Waterlogged Portuguese league recreation saved by genius transfer to re-draw purpose line with milk

It’s each groundsman’s nightmare: kick-off imminent, and the pitch is unplayable as a result of drenched situations have brought on the strains on the pitch to fade.

The paint gained’t go down on the flooded pitch, so the place do you supply an alternate white line? Go and converse to the dodgy fella in a trenchcoat outdoors the stadium? Try to take away them from Grandmaster Flash’s thoughts? One thing else unspeakable?

That was the issue dealing with Oliveirense as they tried to get their Portuguese second-tier conflict with Felgueiras to go forward in flooded situations in northern Portugal on Sunday afternoon.

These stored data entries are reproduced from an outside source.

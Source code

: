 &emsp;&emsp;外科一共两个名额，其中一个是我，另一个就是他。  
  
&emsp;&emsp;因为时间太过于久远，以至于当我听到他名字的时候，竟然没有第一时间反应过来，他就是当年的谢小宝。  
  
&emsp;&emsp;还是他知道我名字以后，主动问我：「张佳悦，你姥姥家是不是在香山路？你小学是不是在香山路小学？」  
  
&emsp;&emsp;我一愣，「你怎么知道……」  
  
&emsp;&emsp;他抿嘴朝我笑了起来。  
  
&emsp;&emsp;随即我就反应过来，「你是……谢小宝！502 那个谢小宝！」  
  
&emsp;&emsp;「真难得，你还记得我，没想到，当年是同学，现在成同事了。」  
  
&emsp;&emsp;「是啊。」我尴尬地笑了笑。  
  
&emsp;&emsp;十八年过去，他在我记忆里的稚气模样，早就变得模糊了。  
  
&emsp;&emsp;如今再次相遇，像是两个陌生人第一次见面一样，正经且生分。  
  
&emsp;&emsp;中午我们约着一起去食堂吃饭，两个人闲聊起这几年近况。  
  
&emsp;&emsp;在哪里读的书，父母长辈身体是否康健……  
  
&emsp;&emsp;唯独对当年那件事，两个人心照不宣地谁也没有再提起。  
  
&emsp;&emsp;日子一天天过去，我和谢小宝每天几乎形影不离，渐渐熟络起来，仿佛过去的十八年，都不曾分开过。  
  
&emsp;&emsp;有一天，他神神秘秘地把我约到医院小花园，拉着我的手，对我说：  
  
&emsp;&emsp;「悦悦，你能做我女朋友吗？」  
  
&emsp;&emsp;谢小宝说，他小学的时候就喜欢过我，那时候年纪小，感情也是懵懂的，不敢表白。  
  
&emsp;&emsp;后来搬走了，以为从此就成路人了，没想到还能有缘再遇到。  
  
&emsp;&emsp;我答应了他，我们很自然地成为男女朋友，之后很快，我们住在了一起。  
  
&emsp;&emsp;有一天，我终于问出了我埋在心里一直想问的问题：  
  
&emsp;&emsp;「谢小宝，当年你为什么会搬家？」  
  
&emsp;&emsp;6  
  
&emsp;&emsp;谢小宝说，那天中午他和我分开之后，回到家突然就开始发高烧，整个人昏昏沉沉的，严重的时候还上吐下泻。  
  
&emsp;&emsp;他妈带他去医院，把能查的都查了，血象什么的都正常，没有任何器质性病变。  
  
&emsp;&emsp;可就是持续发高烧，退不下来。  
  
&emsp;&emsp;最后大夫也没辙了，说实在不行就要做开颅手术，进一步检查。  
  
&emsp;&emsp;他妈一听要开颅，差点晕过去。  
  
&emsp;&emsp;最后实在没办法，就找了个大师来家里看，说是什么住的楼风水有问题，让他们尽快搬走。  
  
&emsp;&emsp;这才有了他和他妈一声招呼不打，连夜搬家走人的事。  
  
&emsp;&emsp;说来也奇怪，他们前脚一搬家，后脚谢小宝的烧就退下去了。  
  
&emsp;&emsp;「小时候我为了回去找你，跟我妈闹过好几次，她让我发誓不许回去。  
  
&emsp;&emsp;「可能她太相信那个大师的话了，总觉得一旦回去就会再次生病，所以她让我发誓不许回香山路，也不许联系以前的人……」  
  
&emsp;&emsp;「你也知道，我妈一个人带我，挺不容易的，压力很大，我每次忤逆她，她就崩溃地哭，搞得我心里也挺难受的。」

Entire milk used to attract purpose line to rescue Oliveirense v Felgueiras

With the purpose line trying very patchy on an especially moist and muddy pitch, Sport TV cameras clocked the bottom employees emptying cartons of milk into the road marker.

Record.pt clarified that removed from being a determined last-second substitution for lacking paint, the transfer was really a sensible little bit of considering.

Paint was in truth out there, however they opted to make use of complete milk regardless as a result of it isn’t water soluble because of its fats and lactose content material, thus inflicting it to congeal right into a gummy state that may stay seen all through the sport. And now we all know what we’re doing within the again backyard this night.

The road was then re-drawn utilizing the milk, permitting the sport to proceed, albeit with a 15 minute delay to the scheduled kick-off time.

Oliveirense may need they hadn’t bothered ultimately, although: they went behind within the very first minute and ended up on the receiving finish of a three-goal defeat.

That leaves the membership rooted to the underside of the second-tier desk, 4 factors away from Porto B, whereas Felgueiras are up in thirteenth as a part of a congested mid-table pack.

We stay up for seeing the identical answer deployed at Cowdenbeath, Uddersfield and Newcattle.